RECORDS TO USE.

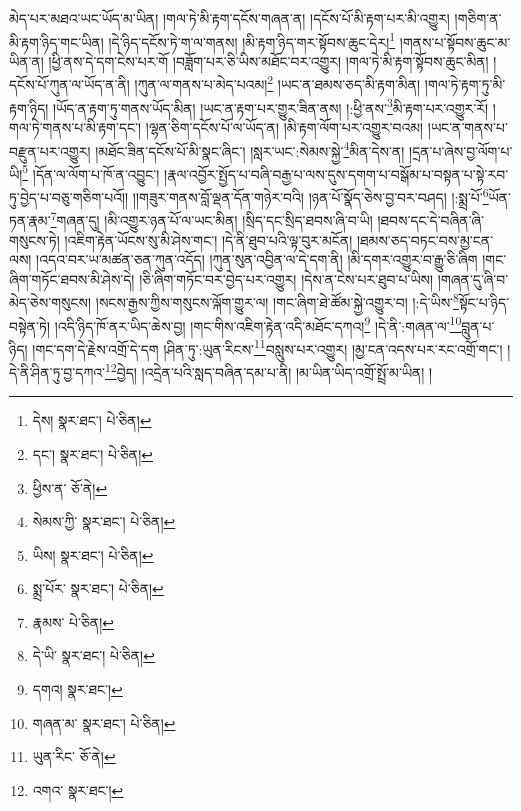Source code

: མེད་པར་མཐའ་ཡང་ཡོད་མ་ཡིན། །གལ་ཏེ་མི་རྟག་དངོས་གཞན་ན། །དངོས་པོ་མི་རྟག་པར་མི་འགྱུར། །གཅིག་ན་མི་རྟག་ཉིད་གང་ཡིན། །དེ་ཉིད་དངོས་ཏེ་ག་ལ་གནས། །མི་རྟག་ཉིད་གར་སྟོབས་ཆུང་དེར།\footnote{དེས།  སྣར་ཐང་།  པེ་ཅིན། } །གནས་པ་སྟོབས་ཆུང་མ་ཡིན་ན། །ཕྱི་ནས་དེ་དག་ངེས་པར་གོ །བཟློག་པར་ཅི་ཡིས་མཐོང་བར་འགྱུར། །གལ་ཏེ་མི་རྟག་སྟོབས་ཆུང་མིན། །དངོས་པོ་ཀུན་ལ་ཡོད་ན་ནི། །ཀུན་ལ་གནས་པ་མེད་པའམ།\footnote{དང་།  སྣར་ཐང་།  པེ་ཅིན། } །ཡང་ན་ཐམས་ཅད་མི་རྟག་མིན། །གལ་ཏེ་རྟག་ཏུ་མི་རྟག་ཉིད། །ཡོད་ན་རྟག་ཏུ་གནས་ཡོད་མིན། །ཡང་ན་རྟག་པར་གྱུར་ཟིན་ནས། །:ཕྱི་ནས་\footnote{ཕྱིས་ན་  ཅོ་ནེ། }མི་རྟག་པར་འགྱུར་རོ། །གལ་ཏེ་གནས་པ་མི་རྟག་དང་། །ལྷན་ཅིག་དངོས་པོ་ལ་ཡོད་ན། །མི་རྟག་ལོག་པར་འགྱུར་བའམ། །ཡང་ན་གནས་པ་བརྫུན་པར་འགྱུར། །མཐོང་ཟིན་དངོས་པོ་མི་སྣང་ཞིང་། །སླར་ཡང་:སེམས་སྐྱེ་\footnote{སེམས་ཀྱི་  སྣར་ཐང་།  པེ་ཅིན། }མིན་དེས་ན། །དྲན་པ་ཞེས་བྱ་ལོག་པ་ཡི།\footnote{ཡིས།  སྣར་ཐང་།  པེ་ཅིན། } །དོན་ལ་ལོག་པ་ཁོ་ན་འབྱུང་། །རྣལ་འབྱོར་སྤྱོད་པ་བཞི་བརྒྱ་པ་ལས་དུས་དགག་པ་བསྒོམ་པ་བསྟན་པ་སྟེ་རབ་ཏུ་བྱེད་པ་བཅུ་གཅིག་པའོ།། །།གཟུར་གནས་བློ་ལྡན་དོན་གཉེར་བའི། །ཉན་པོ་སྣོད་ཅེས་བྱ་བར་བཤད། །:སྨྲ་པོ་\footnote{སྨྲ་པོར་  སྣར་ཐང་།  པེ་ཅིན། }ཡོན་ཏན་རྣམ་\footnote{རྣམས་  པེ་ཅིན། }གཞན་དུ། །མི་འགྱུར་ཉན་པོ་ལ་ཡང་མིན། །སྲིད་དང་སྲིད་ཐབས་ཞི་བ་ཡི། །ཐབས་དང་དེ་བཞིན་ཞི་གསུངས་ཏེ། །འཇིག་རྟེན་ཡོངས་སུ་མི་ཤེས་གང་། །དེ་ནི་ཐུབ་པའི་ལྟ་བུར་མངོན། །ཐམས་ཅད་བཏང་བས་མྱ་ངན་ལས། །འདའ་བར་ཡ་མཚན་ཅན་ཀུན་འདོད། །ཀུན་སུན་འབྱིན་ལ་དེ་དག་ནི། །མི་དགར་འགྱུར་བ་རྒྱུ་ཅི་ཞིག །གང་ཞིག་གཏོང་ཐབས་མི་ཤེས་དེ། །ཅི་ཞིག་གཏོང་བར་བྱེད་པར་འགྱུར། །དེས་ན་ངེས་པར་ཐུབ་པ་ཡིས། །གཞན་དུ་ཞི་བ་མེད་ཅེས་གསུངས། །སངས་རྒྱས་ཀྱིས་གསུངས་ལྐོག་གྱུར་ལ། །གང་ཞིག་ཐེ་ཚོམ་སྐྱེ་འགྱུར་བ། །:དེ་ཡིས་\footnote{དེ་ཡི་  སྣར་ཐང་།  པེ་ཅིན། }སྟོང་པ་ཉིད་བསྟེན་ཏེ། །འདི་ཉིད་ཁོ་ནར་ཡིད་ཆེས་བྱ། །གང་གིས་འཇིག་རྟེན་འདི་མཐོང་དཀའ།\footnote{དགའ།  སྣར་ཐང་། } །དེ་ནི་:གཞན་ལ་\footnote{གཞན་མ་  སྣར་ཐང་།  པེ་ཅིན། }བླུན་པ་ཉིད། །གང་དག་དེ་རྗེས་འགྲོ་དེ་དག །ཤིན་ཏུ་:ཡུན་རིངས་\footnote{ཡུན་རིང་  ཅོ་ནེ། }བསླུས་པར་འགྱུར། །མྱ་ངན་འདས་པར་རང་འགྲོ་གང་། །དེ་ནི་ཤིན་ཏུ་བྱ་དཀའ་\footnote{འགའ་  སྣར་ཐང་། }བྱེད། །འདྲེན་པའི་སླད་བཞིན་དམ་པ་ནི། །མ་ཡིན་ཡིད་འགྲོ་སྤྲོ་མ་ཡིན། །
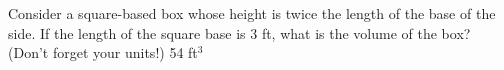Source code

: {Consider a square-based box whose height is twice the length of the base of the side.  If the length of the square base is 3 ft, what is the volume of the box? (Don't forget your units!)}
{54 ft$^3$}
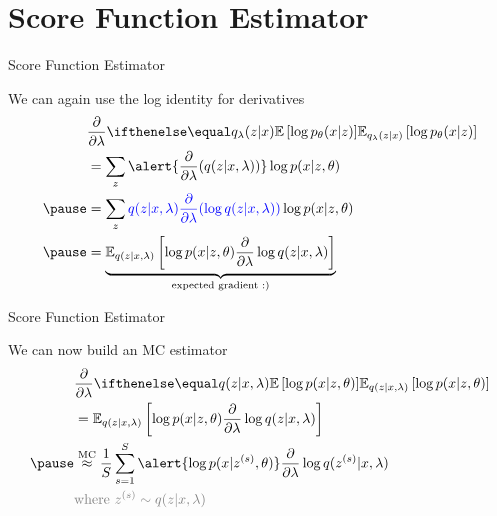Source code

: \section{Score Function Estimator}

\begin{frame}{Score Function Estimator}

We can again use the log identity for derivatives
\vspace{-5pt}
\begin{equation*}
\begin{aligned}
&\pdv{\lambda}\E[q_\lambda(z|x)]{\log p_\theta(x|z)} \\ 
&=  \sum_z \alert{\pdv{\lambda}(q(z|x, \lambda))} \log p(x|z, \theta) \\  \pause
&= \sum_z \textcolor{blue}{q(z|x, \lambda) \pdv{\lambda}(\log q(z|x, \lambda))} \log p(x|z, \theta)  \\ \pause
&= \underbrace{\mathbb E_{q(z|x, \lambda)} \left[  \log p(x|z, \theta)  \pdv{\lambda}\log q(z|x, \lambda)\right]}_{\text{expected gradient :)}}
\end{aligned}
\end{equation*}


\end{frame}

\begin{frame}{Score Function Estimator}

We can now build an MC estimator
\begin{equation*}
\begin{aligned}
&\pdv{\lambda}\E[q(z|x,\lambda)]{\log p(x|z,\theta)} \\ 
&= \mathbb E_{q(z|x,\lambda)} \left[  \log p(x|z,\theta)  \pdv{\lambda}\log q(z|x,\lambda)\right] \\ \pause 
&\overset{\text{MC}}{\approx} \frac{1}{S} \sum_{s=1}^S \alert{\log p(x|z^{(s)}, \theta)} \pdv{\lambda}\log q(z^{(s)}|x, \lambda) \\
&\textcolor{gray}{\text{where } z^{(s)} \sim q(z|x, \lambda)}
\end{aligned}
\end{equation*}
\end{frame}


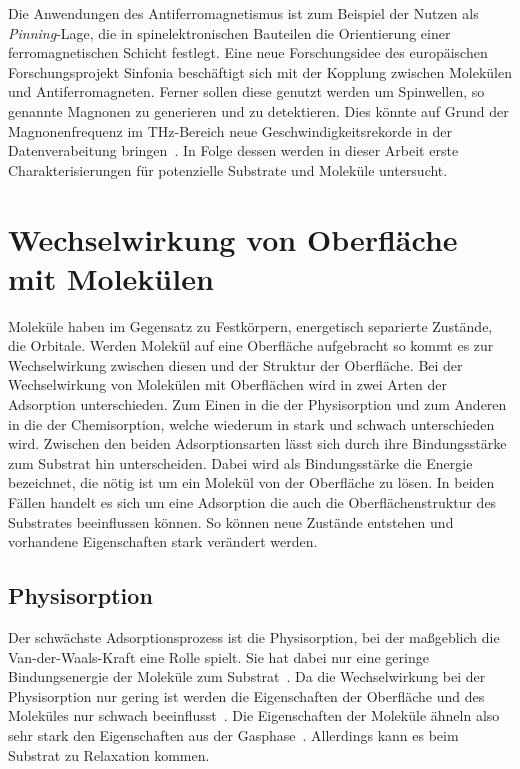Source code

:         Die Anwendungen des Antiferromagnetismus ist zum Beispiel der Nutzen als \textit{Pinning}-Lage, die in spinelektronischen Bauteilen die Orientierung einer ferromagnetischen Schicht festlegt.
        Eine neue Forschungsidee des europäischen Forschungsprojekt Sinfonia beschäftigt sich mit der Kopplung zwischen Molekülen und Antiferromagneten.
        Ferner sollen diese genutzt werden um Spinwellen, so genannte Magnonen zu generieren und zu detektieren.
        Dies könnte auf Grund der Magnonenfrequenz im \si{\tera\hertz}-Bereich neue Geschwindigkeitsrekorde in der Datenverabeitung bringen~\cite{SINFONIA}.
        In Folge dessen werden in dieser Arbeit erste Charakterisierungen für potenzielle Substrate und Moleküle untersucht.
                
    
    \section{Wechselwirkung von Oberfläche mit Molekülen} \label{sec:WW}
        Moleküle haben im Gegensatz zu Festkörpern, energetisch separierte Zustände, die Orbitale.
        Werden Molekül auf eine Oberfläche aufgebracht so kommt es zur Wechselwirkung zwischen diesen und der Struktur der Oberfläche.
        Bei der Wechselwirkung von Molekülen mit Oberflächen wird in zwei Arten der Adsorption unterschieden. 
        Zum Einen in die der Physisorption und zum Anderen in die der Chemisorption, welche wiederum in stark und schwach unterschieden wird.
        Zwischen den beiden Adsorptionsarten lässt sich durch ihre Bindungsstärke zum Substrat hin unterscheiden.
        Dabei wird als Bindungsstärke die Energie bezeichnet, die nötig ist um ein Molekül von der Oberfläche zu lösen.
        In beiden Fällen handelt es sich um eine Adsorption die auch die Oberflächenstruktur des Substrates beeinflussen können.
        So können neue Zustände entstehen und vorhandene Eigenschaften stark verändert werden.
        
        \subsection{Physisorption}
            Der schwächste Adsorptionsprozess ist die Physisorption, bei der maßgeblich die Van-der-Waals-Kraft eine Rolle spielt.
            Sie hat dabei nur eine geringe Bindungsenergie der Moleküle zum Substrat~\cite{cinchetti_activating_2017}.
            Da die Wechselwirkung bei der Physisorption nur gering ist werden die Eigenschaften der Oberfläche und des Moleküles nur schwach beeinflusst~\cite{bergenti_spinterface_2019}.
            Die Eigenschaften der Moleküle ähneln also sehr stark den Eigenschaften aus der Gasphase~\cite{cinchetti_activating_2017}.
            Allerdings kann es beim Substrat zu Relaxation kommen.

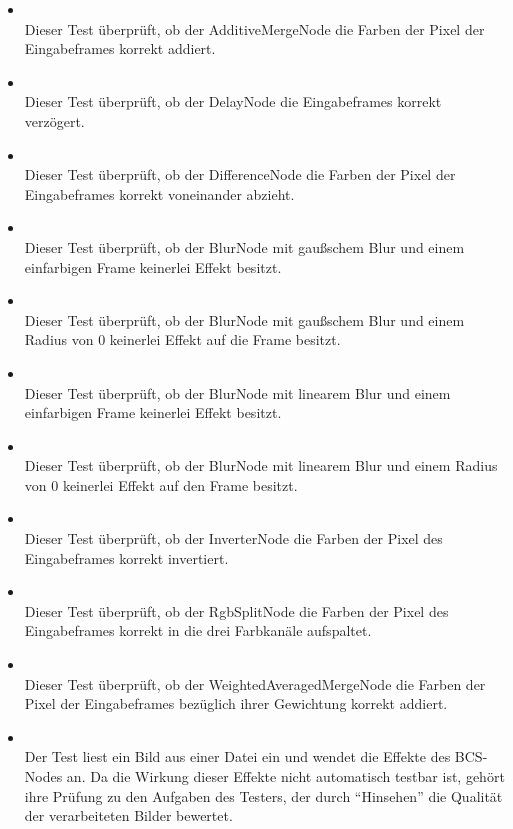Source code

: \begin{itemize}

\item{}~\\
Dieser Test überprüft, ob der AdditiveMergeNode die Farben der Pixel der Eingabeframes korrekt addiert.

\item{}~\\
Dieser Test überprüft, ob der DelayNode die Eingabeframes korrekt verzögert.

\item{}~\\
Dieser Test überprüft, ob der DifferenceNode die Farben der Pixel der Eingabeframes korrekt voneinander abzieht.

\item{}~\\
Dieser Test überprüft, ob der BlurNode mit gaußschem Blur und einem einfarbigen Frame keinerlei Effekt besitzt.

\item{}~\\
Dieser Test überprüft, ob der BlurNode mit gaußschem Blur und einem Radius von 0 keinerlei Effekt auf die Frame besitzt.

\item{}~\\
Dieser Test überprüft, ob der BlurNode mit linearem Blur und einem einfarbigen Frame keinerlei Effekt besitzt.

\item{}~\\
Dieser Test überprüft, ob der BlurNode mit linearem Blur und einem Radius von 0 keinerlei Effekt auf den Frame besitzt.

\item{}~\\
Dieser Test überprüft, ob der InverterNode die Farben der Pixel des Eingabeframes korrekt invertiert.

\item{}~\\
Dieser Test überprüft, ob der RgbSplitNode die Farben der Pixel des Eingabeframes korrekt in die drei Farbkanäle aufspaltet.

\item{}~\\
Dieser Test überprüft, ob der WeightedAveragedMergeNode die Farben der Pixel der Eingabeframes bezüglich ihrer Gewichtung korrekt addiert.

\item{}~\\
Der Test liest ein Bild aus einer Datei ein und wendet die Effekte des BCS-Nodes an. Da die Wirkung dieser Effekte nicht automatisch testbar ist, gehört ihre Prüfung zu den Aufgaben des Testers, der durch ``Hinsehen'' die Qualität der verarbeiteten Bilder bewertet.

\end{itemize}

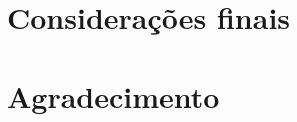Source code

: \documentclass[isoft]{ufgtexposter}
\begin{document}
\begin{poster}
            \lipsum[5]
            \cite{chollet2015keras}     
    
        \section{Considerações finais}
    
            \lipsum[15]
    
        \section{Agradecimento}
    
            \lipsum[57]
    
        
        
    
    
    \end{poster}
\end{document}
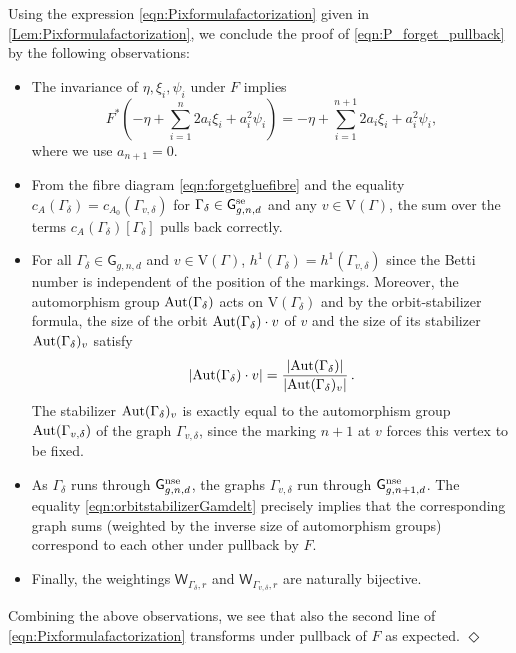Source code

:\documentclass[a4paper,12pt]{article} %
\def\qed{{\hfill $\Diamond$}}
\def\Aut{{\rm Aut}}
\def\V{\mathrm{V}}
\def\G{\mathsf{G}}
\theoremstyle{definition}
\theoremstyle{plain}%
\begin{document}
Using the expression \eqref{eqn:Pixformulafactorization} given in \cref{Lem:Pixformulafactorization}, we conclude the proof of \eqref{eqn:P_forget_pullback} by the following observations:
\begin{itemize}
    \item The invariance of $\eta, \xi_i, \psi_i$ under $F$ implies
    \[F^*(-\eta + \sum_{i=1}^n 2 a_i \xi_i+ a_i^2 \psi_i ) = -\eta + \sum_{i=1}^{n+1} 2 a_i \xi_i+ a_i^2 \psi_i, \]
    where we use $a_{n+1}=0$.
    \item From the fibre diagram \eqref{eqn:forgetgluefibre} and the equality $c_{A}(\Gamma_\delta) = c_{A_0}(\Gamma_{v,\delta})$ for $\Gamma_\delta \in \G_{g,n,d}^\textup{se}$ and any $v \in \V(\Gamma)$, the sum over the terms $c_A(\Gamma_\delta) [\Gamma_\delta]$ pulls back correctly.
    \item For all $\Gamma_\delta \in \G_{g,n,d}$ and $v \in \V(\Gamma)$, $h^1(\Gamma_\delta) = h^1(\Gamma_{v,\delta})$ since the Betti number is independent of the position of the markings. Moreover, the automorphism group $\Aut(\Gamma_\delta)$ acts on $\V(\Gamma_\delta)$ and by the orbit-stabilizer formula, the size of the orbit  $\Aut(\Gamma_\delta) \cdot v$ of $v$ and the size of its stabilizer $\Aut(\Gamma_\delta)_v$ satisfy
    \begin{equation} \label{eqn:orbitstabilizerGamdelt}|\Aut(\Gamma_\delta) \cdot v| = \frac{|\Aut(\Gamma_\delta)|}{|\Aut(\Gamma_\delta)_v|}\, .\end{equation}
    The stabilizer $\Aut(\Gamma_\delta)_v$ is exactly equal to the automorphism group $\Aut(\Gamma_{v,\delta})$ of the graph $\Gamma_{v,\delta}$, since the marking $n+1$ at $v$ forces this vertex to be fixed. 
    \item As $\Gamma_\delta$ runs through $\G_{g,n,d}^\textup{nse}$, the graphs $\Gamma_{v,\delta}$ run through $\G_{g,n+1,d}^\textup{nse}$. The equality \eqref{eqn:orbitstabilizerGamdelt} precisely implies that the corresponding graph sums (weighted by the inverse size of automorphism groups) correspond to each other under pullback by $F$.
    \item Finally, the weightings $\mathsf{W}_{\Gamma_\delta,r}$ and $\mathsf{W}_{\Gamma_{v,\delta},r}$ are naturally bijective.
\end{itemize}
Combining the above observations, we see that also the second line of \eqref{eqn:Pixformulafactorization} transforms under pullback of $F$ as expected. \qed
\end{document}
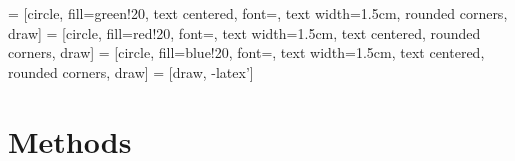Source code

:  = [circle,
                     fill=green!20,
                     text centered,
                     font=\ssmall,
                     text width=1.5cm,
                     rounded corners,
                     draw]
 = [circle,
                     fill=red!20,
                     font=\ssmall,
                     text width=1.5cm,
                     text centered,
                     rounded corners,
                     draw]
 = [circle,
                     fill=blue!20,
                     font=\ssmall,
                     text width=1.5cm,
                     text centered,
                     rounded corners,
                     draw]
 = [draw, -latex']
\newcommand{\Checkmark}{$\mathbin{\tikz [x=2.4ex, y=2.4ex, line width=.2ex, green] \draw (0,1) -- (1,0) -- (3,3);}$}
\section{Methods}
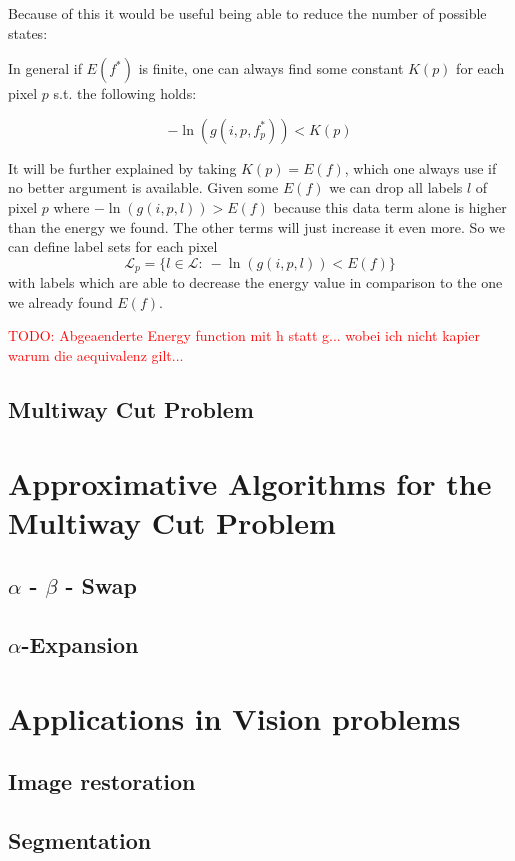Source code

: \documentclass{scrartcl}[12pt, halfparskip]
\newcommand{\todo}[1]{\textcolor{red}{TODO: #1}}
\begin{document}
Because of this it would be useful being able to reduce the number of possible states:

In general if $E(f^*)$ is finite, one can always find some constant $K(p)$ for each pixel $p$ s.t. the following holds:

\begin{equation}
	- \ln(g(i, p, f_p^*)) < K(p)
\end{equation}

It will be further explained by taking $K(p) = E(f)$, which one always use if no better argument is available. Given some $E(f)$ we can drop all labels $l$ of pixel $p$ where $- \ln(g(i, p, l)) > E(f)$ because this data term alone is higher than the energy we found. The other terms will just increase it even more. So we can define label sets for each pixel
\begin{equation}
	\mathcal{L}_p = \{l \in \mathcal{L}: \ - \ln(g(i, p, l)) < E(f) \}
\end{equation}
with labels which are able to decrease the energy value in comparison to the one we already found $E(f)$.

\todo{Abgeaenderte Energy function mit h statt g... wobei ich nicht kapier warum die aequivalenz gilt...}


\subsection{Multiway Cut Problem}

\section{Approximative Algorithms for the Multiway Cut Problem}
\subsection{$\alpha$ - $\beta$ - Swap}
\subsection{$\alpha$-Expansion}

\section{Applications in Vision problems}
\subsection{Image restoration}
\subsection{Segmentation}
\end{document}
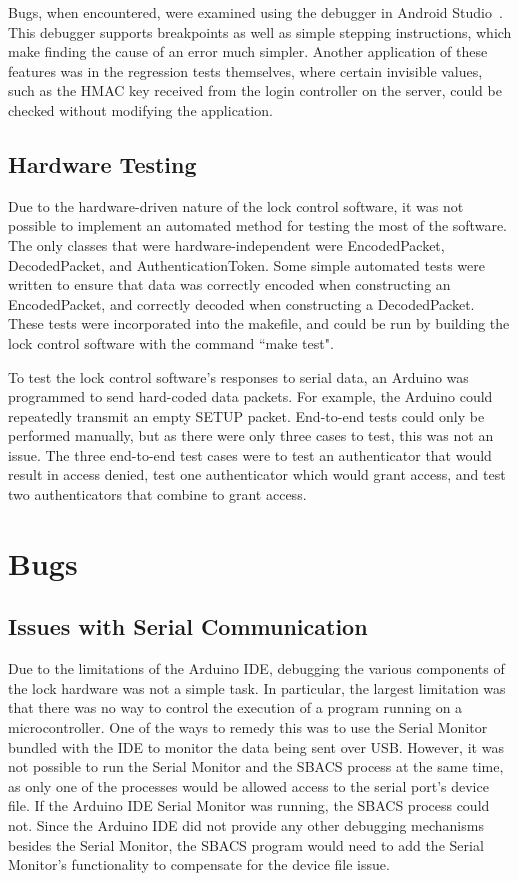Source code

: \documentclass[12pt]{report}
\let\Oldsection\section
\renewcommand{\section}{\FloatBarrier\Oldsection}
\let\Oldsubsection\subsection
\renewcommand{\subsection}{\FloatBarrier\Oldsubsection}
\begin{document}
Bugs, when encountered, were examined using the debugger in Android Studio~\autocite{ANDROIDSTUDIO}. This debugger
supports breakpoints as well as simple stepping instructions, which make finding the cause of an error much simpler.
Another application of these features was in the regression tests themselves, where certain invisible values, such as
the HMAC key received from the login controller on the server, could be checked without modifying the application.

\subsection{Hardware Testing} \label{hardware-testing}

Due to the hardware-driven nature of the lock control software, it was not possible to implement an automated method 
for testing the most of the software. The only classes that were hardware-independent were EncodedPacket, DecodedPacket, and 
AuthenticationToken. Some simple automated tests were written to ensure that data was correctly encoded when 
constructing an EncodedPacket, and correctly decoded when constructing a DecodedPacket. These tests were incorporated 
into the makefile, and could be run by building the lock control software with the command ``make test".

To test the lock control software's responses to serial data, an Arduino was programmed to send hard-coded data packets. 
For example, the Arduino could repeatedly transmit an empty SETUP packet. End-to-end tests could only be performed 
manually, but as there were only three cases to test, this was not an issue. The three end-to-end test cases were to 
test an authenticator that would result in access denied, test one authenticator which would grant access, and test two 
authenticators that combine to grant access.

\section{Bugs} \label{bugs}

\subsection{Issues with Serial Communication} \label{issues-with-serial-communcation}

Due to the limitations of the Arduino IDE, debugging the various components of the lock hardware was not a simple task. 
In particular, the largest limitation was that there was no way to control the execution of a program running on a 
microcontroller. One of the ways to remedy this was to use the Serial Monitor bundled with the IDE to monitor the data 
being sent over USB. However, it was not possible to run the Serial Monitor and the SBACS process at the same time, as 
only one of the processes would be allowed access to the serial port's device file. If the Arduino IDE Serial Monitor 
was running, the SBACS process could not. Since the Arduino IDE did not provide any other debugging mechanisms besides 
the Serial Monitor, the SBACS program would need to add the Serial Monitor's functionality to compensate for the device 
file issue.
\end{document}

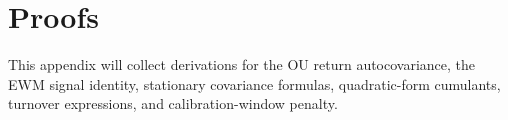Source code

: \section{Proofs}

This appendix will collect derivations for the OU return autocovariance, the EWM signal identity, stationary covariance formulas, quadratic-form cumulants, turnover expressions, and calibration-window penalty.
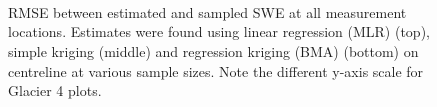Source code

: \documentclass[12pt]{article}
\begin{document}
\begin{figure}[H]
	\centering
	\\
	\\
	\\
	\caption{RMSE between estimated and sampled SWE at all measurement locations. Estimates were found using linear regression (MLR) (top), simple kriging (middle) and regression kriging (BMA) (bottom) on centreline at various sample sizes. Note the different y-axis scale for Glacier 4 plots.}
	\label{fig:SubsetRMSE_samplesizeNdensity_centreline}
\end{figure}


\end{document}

GOAL OF THE EXERCISE.
Search the records for the string "schwach", and copy every line that holds it.

ANSWER TO THIS TASK.
        Zum Einen in die der Physisorption und zum Anderen in die der Chemisorption, welche wiederum in stark und schwach unterschieden wird.
            Da die Wechselwirkung bei der Physisorption nur gering ist werden die Eigenschaften der Oberfläche und des Moleküles nur schwach beeinflusst~\cite{bergenti_spinterface_2019}.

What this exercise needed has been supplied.